The great management thinker Peter Drucker once said, “If you can’t measure it, you can’t improve it.”
Measurement has been key in advertising for a long time. Since the days of attributing coupon offers in grocery stores to driving sales outcomes, to measuring TV viewership for the earliest video ads, brands have striven to improve their measurement tactics to increase the effectiveness of ads.
But in the last year, there has been a groundswell of attention on measurement in advertising, as marketers shift their focus from traditional media metrics to real business outcomes.
Why, suddenly, is the term “outcomes” everywhere in media and measurement?
For one, consumer privacy – and the proliferation of consumer data – has become centrally important to the advertising equation. Consumer data privacy needs to be protected. The sunset of the third-party cookie has been fated for years and today, any advertiser reliant on metrics from third-party cookies is working with an outdated framework. Advertisers have explored different ways to measure and track ad performance and the consumer journey, leading to the growth in outcomes.
The advertising industry has also been shaped by a few years of change and inflation. Following pandemic years of uncertainty, quarantine, and shifts in consumer spending, brands and agencies cut budgets and slimmed down their teams. As the economy recovers, marketers are held more accountable for every dollar they spend. Innovation in measurement and stronger ROAS are crucial for marketers looking to get ahead.
As a result, brands and clients just expect more today. With the sophisticated technology and proliferation of data available, it’s not enough for advertisers to prove that they showed an ad, or even verify a consumer saw it. It’s not enough to know to what degree a consumer intends to purchase something. Marketers want detailed information about what in their marketing mix works (and equally important, what doesn’t work) and whether those consumers are taking action and buying a product.

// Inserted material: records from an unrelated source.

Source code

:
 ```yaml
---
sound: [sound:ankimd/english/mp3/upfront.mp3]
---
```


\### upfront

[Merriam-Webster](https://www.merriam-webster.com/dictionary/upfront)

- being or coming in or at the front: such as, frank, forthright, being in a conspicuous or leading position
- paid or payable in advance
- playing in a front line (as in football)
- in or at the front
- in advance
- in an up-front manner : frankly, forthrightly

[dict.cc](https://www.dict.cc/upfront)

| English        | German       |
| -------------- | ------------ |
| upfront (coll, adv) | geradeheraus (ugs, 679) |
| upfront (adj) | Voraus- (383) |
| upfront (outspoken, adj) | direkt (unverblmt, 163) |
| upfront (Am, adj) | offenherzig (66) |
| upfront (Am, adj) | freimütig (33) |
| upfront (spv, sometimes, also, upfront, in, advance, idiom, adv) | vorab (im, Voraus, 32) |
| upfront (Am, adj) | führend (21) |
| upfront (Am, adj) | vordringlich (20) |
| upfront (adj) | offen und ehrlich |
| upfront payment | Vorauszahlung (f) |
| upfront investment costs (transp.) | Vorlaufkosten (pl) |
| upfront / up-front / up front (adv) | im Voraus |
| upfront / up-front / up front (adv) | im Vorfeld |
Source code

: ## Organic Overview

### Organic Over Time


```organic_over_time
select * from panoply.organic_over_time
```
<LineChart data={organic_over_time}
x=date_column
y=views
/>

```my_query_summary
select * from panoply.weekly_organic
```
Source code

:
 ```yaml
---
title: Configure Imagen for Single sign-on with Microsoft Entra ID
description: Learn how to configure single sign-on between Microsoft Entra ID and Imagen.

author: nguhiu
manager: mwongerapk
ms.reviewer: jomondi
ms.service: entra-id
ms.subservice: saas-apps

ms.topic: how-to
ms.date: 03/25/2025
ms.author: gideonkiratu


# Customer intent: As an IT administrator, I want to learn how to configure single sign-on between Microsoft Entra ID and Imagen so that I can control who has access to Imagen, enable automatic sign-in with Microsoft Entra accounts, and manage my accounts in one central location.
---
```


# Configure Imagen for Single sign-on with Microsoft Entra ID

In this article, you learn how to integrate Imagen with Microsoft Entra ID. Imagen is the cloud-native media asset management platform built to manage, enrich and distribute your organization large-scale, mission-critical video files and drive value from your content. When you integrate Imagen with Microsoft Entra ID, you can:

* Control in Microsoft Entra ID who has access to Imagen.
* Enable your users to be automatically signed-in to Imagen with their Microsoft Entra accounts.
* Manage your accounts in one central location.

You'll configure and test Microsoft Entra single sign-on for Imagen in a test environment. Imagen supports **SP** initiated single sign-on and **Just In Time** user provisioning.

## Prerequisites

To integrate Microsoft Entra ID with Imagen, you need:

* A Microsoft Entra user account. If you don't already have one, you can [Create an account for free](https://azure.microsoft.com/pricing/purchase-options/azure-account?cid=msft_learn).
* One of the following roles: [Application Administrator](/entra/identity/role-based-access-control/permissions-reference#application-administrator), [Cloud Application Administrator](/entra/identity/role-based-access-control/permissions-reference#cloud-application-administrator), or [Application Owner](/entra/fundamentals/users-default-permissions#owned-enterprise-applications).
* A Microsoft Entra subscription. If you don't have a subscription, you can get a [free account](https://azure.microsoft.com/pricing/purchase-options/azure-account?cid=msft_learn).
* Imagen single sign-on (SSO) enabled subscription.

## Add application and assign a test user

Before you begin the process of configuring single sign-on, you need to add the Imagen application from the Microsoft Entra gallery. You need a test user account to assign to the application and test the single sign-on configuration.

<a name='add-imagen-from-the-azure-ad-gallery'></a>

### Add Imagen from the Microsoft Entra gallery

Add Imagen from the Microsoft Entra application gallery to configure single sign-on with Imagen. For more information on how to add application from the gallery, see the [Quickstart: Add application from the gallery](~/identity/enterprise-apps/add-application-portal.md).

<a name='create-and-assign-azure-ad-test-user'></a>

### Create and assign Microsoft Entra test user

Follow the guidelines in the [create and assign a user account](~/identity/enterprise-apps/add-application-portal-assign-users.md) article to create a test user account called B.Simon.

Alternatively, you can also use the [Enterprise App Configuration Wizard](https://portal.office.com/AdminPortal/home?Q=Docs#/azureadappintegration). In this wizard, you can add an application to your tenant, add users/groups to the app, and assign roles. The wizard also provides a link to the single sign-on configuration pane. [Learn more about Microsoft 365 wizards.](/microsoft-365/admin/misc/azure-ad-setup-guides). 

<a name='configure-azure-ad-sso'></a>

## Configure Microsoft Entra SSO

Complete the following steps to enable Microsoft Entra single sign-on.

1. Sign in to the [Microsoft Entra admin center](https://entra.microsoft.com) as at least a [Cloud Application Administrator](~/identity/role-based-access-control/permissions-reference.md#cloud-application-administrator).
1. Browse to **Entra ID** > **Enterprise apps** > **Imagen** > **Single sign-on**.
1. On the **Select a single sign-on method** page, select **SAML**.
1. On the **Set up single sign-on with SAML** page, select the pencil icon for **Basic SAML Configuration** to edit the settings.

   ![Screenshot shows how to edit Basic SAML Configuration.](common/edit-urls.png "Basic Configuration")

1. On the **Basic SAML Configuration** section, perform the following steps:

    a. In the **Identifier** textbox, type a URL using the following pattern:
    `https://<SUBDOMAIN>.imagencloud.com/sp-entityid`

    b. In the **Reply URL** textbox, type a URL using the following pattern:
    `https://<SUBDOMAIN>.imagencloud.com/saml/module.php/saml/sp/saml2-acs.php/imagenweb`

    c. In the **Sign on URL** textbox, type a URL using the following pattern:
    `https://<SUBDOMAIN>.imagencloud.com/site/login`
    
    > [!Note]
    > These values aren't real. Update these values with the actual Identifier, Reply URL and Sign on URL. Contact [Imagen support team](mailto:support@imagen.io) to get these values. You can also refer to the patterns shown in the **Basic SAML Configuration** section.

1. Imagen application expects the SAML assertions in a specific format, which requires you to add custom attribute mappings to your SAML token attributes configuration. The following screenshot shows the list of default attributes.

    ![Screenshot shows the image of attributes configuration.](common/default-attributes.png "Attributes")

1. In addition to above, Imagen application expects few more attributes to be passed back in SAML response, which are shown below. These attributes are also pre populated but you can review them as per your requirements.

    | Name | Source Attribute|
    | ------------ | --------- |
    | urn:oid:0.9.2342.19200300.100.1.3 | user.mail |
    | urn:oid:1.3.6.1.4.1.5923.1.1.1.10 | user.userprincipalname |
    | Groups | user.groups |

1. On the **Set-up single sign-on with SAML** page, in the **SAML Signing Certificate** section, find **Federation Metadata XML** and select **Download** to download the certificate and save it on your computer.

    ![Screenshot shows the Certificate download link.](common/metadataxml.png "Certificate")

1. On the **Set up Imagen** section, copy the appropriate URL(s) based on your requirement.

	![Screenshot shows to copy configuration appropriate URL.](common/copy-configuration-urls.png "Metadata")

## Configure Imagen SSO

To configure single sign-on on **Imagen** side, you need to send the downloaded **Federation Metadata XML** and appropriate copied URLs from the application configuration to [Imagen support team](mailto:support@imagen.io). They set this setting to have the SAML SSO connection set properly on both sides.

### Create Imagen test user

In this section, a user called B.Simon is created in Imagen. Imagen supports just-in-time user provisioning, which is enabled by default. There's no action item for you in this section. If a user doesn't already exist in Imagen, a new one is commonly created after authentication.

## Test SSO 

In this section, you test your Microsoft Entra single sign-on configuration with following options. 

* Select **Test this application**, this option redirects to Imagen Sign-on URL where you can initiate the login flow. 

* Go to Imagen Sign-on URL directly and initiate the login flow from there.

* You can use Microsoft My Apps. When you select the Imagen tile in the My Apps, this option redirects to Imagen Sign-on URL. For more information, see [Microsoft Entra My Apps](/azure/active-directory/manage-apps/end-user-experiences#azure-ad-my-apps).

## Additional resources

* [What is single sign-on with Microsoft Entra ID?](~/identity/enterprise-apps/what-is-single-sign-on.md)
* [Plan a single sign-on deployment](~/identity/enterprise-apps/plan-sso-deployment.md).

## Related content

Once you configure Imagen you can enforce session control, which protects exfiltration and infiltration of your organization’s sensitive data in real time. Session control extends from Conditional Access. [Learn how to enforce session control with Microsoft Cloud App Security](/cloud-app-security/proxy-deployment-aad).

There’s a new trend in measurement: “attention metrics”.
It describes this quest by marketers to put more data points around audience engagement, and crucially, combining those data signals to understand how engagement leads to a measurable sale. Put another way, the “old ways” of measurement like clickthrough rates and views are like seeing the world in two dimensions, while attention metrics give a more detailed, three-dimensional view that more closely resembles our lived experience.
At Attain, we’re excited to be a part of this latest trend toward measuring advertising outcomes more accurately.
With our consumer-permissioned transaction data, we’re able to measure what ads were worth consumers’ attention and how media influences their purchase behavior. Marketers can see Attain’s permissioned data in real-time, via a partner platform or the Attain Platform, to measure ROAS and other metrics, and plan or shift marketing strategies in an instant.
We’re also able to measure performance across all retailers holistically, removing marketers’ blind spots and offering deeper competitive insights, to better evaluate media strategy and plan campaigns based on actual sales metrics.